Jay represented Alan Snyder, a minister for Jews for Jesus, who was told by airport police that he couldn’t distribute free religious literature in the pedestrian walkway of Los Angeles International Airport’s central terminal (“LAX”). The Board of Airport Commissioners had recently adopted a resolution prohibiting all “First Amendment activities” within that area of the airport.

Jay obtained a complete victory for his client—and for the right to free speech.

In a unanimous decision, the Court held that the airport’s ban on First Amendment activities was banned by the First Amendment itself. It observed that the resolution “reaches the universe of expressive activity, and, by prohibiting all protected expression, purports to create a virtual ‘First Amendment Free Zone’ at LAX.” Indeed, the far-reaching nature of the resolution not only prohibited Snyder’s religious activity, but also “talking and reading, or the wearing of campaign buttons or symbolic clothing.”

In holding that the resolution was unconstitutionally overbroad, the Court said it was “obvious” that the ban on First Amendment activities “cannot be justified . . . because no conceivable governmental interest would justify such an absolute prohibition of speech.”

Three decades later, the ACLJ continues the work of defending the rights of individuals to evangelize in the public square.

Last year, we were contacted by Ben, a part-time evangelist who shares the Gospel by publicly reading aloud from his Bible. He believes that the most effective way of proclaiming the Bible’s message is through a peaceful and respectful tone of voice. While some passersby stop and listen to Ben, and then move on, others listen and approach him, asking more about the message he’s sharing. Ben believes that shouting his religious speech, or haranguing or harassing others, would be counterproductive to the religious message he wishes to convey.
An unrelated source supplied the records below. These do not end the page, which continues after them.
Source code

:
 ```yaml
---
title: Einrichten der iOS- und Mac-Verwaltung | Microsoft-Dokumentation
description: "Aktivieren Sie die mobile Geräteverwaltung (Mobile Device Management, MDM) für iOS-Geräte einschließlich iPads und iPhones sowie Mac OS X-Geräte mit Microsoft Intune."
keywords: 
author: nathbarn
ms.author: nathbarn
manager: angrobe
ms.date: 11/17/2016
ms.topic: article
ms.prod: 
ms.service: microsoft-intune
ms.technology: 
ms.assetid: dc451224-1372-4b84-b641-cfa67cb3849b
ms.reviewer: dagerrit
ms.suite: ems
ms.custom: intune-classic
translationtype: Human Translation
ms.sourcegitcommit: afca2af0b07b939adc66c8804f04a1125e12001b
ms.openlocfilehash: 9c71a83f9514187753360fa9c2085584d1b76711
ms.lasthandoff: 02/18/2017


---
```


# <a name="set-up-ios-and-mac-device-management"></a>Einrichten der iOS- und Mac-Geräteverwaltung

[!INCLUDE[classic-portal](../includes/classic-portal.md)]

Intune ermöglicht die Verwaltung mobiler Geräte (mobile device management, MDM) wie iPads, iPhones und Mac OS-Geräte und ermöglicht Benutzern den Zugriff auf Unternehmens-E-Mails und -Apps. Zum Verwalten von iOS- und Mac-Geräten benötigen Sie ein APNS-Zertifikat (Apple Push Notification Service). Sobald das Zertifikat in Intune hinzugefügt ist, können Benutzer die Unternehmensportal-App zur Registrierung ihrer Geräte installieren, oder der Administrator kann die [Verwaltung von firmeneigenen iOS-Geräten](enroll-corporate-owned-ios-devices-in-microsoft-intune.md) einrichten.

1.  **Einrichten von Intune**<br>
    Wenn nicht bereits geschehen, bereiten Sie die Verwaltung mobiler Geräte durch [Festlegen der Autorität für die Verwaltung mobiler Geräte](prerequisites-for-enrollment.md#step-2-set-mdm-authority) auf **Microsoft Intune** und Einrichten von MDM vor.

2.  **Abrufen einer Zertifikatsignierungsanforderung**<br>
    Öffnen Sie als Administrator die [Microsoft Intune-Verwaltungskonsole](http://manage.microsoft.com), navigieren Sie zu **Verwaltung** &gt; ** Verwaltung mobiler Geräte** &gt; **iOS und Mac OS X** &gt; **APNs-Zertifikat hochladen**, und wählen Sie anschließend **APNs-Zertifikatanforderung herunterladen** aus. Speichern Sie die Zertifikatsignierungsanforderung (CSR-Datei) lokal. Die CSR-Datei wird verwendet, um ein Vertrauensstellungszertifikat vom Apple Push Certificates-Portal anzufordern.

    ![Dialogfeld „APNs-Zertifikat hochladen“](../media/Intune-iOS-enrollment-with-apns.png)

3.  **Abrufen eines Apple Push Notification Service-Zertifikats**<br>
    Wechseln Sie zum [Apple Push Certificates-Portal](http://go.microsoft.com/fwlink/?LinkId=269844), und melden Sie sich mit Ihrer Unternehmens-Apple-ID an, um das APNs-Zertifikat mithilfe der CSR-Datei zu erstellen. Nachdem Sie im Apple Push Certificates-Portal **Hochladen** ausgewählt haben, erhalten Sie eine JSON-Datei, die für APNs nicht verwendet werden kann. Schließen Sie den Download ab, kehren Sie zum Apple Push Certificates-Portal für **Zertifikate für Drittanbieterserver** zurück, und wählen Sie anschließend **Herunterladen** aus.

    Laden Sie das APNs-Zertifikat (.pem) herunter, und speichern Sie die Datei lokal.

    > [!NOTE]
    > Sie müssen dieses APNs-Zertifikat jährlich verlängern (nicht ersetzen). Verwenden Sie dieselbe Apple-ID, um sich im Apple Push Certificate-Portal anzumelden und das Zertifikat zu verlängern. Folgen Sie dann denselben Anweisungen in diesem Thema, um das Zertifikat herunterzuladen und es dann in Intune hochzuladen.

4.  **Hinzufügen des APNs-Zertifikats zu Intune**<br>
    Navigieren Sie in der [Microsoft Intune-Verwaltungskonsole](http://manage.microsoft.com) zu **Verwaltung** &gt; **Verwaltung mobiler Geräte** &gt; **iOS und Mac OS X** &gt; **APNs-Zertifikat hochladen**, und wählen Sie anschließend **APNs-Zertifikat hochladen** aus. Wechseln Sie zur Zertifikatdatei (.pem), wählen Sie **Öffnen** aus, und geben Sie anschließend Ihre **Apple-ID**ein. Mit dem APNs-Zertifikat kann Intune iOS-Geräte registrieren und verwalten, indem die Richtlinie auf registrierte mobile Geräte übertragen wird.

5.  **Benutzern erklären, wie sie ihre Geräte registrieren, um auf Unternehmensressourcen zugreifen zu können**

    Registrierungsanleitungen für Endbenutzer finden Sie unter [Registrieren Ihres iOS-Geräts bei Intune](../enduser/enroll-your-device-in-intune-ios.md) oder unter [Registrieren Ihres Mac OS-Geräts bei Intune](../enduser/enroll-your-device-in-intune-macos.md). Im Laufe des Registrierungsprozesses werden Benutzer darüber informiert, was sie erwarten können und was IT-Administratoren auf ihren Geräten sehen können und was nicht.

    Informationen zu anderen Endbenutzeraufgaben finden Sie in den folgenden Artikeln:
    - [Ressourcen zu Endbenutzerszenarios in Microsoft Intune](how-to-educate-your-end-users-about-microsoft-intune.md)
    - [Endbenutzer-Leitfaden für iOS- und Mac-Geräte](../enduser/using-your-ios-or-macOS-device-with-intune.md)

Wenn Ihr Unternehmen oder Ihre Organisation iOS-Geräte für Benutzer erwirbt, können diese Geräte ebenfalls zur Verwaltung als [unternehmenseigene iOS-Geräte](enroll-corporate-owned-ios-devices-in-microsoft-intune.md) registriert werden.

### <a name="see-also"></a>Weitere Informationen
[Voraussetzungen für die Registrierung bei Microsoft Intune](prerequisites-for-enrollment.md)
One day, Ben decided to read from his Bible at a farmer’s market in Missouri. The land where the farmer’s market operates is city-owned, but the market is managed by a private real estate management corporation.

While Ben was peacefully reading aloud from his Bible in the market, he was approached by a market employee who said that if he didn’t leave, she’d have to call the police.

Ben politely declined to do so and, sure enough, three police officers later arrived on the scene. One of those officers told Ben that whenever the market is open for business, the area becomes “private property.” He could therefore either continue reading from his Bible outside the market or return to the market when the market was closed. Not wanting to be cited or arrested, Ben left.

Ben reached out to the ACLJ and we wrote a letter to the farmer’s market on his behalf. We explained in the letter that, contrary to what the police officers said to him, the First Amendment allows Ben to read from his Bible in the market while it’s open for business. We pointed out what the Supreme Court has held, and numerous other federal courts have repeated: the government “may not by its own ipse dixit destroy the ‘public forum’ status of streets and parks which have historically been public forums . . . .”

We did not receive a letter from the farmer’s market, but from an attorney for the city itself. The attorney informed us that though the city didn’t think the market was a public forum for speech, Ben was welcome to return to the farmer’s market to engage in the same activity for which he was originally ejected. Ben has every intention of doing just that, and who knows how many lives will be changed as a result of him doing so.

While the internet and social media are an ever growing and important means to share the Gospel, nothing will ever replace the dynamic of a personal interaction that Ben’s method of evangelization provides. And so long as government officials try to close down that manner of religious activity, a fundamental liberty under the First Amendment, the ACLJ will be there to help—just as we did with Ben, and just as Jay and the ACLJ have been doing for decades.